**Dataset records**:
___

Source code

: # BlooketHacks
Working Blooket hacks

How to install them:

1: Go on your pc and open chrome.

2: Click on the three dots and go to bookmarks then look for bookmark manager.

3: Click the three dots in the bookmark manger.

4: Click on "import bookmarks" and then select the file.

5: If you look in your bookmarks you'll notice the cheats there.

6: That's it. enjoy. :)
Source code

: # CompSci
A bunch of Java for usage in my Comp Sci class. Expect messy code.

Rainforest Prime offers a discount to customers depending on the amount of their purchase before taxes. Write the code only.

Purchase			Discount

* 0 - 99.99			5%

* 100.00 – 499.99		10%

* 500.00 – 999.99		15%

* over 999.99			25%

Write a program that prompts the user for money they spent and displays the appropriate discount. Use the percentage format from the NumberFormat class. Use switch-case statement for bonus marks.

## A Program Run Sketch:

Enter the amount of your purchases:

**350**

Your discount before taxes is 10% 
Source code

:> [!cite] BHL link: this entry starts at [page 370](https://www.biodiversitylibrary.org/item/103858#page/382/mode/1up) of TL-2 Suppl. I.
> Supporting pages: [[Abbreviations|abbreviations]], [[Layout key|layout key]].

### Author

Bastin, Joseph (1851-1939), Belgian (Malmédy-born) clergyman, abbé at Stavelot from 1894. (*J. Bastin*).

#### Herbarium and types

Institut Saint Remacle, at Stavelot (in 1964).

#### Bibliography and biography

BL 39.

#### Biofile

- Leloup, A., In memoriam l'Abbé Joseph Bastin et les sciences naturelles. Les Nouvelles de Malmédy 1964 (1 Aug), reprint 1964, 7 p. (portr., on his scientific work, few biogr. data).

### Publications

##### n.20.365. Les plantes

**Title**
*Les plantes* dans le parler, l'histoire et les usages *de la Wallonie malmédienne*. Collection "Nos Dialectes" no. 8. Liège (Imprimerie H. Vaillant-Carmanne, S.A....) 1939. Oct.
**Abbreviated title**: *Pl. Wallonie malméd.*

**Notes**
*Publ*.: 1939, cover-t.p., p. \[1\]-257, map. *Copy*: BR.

___

**WORK REQUIRED**: Go line by line through the data above and count those holding "class"; report the number alone.

**TASK RESULT**: 2